• **WHAT YOU NEED TO DO**
Below are the records; copy each line in which "images" can be found.

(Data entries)
--------
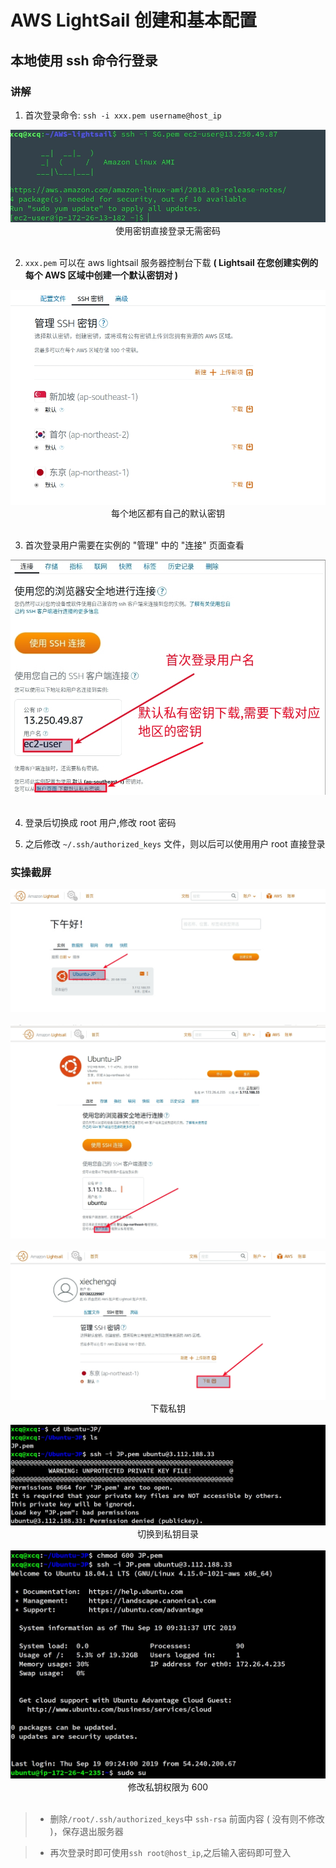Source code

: # AWS LightSail 创建和基本配置

## 本地使用 ssh 命令行登录

### 讲解

1.  首次登录命令: `ssh -i xxx.pem username@host_ip`

<div align=center>
  <img src="./images/08.jpg"><br/>使用密钥直接登录无需密码
</div>
<br/>

2. `xxx.pem` 可以在 aws lightsail 服务器控制台下载 **( Lightsail 在您创建实例的每个 AWS 区域中创建一个默认密钥对 )** 

<div align=center>
  <img src="./images/07.jpg"><br/>每个地区都有自己的默认密钥
</div>
<br/>

3. 首次登录用户需要在实例的 "管理" 中的 "连接" 页面查看

<div align=center>
  <img src="./images/09.jpg"><br/>
</div>
<br/>

4. 登录后切换成 root 用户,修改 root 密码

5. 之后修改 `~/.ssh/authorized_keys` 文件，则以后可以使用用户 root 直接登录


### 实操截屏

<div align=center>
  <img src="./images/02.jpg"><br/>
</div>
<br/>
<div align=center>
  <img src="./images/03.jpg"><br/>
</div>
<br/>

<div align=center>
  <img src="./images/04.jpg"><br/>下载私钥
</div>


<br/>
<div align=center>
  <img src="./images/05.jpg"><br/>切换到私钥目录
</div>
<br/>

<div align=center>
  <img src="./images/06.jpg"><br/>修改私钥权限为 600
</div>
<br/>



> * 删除`/root/.ssh/authorized_keys`中 `ssh-rsa` 前面内容 ( 没有则不修改 )，保存退出服务器

> * 再次登录时即可使用`ssh root@host_ip`,之后输入密码即可登入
--------
• **ANSWER BOX**
  <img src="./images/08.jpg"><br/>使用密钥直接登录无需密码
  <img src="./images/07.jpg"><br/>每个地区都有自己的默认密钥
  <img src="./images/09.jpg"><br/>
  <img src="./images/02.jpg"><br/>
  <img src="./images/03.jpg"><br/>
  <img src="./images/04.jpg"><br/>下载私钥
  <img src="./images/05.jpg"><br/>切换到私钥目录
  <img src="./images/06.jpg"><br/>修改私钥权限为 600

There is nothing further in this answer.